Records follow. Pull out every line that contains "exists".

* [Information shown]
# # # #

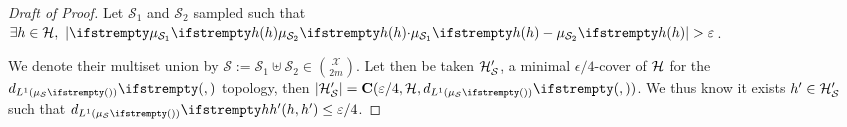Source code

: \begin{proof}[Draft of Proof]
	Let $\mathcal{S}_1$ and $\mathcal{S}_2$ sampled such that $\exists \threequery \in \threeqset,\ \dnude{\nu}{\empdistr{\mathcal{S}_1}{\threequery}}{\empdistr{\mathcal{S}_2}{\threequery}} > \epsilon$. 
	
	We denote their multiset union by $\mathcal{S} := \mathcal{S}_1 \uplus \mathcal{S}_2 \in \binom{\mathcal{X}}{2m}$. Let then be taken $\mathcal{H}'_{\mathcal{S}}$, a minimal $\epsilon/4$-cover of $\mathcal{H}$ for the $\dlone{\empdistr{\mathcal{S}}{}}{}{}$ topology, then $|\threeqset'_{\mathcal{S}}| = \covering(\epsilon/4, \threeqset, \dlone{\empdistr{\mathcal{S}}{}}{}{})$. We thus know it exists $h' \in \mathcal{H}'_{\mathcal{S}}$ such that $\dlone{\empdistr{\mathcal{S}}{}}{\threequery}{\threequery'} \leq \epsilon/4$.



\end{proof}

# # # #

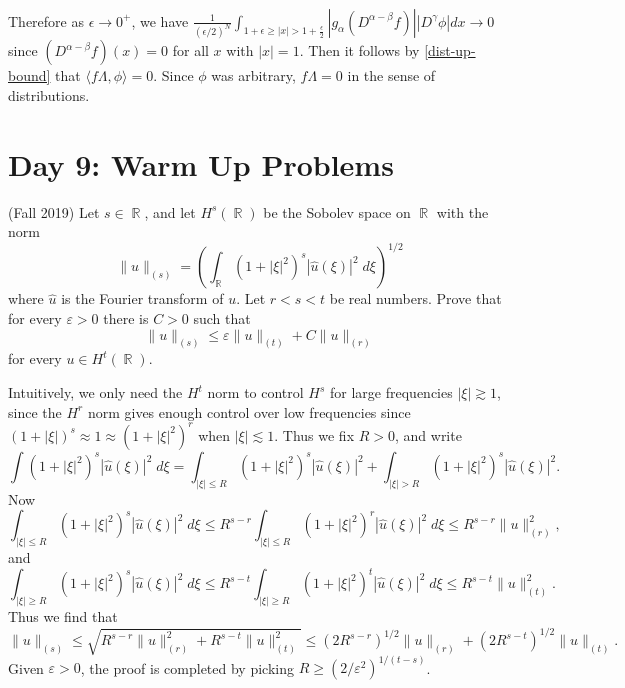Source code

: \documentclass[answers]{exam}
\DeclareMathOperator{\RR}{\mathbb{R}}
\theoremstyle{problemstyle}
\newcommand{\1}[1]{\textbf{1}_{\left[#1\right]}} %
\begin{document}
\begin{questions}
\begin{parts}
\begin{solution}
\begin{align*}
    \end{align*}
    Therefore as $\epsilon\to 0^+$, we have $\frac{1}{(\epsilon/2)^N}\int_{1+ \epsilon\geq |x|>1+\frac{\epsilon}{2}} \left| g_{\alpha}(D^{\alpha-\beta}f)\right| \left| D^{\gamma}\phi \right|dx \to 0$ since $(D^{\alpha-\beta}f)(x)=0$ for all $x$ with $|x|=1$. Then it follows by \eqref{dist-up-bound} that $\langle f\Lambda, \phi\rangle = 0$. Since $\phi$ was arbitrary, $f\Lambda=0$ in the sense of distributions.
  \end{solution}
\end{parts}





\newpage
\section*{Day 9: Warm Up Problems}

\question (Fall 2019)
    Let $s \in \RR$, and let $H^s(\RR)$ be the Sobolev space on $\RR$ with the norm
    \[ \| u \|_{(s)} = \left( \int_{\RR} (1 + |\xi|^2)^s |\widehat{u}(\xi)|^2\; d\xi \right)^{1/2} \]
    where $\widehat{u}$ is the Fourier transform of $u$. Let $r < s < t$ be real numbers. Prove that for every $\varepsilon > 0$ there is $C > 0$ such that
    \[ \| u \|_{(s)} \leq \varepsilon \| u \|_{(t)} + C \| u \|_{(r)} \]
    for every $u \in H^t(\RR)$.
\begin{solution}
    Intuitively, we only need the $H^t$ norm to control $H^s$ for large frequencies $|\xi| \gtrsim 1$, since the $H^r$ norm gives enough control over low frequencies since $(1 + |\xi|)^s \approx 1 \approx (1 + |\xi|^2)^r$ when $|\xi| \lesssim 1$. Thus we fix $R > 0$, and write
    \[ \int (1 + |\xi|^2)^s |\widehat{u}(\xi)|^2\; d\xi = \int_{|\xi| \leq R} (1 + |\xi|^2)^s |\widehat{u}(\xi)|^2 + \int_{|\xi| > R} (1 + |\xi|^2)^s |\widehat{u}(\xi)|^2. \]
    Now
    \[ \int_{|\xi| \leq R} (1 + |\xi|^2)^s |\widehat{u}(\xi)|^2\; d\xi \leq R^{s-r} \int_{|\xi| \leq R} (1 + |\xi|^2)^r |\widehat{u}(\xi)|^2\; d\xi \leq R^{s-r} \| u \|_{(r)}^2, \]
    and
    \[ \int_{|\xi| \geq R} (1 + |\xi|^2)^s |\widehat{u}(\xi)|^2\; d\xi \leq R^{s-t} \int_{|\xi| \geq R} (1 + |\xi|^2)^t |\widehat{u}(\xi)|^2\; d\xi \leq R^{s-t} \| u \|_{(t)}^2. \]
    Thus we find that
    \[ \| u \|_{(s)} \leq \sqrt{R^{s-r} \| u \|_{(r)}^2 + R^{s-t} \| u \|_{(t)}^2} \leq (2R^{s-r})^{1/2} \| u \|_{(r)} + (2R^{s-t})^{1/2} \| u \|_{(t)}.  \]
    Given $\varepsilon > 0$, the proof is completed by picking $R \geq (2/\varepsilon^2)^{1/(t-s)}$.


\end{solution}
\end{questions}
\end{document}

# # # #

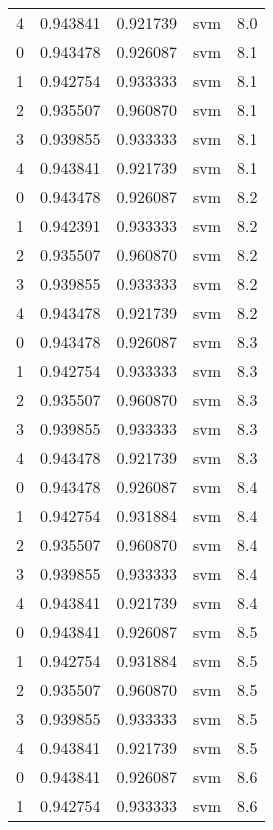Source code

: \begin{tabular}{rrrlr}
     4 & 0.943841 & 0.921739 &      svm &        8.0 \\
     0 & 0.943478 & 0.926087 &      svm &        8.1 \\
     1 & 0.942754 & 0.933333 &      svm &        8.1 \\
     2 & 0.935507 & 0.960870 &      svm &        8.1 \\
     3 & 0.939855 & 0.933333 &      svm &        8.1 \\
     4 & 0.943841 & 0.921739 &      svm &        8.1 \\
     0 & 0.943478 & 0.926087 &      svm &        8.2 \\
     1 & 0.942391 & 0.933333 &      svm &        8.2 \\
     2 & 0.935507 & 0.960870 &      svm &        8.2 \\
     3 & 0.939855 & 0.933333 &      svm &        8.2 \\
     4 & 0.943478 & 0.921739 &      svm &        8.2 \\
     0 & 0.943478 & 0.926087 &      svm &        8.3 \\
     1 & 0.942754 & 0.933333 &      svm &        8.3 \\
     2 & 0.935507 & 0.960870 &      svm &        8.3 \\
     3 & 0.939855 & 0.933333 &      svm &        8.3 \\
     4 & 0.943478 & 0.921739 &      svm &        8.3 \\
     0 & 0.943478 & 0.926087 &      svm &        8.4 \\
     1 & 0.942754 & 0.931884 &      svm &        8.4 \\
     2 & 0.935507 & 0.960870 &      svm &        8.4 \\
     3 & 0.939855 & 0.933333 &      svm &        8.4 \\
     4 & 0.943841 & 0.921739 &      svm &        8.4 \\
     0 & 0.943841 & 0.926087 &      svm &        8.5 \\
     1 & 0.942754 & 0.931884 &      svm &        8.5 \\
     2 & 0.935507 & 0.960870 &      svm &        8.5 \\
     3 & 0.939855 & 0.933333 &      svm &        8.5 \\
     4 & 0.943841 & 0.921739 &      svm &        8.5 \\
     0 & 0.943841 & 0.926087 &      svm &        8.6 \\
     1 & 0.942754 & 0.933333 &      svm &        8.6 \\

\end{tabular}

# # # #

* [Task answer]
	Let $\mathcal{S}_1$ and $\mathcal{S}_2$ sampled such that $\exists \threequery \in \threeqset,\ \dnude{\nu}{\empdistr{\mathcal{S}_1}{\threequery}}{\empdistr{\mathcal{S}_2}{\threequery}} > \epsilon$. 
	We denote their multiset union by $\mathcal{S} := \mathcal{S}_1 \uplus \mathcal{S}_2 \in \binom{\mathcal{X}}{2m}$. Let then be taken $\mathcal{H}'_{\mathcal{S}}$, a minimal $\epsilon/4$-cover of $\mathcal{H}$ for the $\dlone{\empdistr{\mathcal{S}}{}}{}{}$ topology, then $|\threeqset'_{\mathcal{S}}| = \covering(\epsilon/4, \threeqset, \dlone{\empdistr{\mathcal{S}}{}}{}{})$. We thus know it exists $h' \in \mathcal{H}'_{\mathcal{S}}$ such that $\dlone{\empdistr{\mathcal{S}}{}}{\threequery}{\threequery'} \leq \epsilon/4$.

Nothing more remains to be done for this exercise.